### Action item
Find the lines in the listing below that have the word "entsteht" and give their count, nothing else.
:: Records for processing ::
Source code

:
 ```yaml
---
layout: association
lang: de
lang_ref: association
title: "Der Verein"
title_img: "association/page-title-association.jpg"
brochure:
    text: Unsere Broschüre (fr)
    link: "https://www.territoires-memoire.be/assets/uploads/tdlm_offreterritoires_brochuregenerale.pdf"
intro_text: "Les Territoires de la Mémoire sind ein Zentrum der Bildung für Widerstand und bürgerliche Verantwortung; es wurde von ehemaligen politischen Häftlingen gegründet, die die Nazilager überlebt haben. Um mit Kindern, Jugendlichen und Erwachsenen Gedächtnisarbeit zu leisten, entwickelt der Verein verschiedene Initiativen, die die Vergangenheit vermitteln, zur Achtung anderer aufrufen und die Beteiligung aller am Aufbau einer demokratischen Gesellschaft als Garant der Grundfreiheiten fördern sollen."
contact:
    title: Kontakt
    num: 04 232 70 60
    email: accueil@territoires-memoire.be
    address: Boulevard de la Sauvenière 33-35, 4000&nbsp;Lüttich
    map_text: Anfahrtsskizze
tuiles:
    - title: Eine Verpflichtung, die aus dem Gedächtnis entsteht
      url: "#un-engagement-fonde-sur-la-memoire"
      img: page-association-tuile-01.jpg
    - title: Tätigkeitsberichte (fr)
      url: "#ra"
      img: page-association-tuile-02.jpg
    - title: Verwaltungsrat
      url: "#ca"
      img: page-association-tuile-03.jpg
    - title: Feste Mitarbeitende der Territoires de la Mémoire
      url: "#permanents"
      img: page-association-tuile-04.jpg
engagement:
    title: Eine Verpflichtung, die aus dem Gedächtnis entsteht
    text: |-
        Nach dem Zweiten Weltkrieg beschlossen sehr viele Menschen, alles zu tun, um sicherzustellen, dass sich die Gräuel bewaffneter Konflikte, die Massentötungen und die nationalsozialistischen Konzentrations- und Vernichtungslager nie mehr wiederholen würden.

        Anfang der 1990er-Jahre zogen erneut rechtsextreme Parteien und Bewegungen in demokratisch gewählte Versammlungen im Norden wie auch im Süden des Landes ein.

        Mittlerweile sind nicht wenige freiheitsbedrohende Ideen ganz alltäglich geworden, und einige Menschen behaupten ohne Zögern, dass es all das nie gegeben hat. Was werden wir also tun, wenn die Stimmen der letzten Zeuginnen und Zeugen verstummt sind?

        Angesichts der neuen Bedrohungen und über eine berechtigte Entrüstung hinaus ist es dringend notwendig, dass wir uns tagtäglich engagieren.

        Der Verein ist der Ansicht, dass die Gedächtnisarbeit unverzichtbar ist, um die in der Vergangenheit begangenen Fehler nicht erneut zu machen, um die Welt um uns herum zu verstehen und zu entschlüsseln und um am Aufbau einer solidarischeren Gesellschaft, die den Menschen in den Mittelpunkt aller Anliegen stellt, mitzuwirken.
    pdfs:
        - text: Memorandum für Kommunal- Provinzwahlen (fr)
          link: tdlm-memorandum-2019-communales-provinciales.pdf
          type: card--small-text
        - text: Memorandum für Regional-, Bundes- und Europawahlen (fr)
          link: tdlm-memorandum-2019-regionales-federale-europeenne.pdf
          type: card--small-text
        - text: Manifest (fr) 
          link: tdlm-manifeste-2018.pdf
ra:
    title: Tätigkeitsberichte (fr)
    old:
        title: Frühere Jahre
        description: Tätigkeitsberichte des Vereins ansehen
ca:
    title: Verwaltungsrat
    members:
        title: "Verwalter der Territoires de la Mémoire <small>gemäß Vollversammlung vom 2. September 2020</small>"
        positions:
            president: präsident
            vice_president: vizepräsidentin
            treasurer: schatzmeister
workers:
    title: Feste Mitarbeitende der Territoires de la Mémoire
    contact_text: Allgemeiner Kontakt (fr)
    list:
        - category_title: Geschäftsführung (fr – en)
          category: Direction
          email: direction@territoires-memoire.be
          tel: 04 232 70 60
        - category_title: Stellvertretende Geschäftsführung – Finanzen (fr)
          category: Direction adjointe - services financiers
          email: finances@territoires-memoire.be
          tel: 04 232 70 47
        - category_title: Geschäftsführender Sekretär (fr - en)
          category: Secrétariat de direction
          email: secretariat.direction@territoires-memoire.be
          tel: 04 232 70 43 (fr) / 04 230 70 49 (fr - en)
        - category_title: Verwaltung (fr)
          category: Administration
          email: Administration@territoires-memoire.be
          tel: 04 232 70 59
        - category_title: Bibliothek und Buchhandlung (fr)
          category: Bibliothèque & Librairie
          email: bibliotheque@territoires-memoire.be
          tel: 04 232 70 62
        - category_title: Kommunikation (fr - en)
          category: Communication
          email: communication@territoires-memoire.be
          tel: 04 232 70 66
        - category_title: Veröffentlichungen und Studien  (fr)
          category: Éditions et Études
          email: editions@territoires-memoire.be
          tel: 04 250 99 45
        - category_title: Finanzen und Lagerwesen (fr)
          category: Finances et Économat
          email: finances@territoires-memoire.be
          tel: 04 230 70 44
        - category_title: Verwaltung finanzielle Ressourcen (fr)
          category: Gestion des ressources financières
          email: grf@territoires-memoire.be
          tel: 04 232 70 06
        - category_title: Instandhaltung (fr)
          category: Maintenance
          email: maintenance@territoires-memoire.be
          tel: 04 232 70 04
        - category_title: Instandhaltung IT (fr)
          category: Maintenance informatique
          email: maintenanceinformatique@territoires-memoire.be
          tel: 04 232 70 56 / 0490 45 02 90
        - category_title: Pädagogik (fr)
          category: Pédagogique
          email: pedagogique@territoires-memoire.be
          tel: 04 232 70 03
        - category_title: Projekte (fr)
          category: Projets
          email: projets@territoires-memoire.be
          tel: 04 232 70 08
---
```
:::
### Written response
2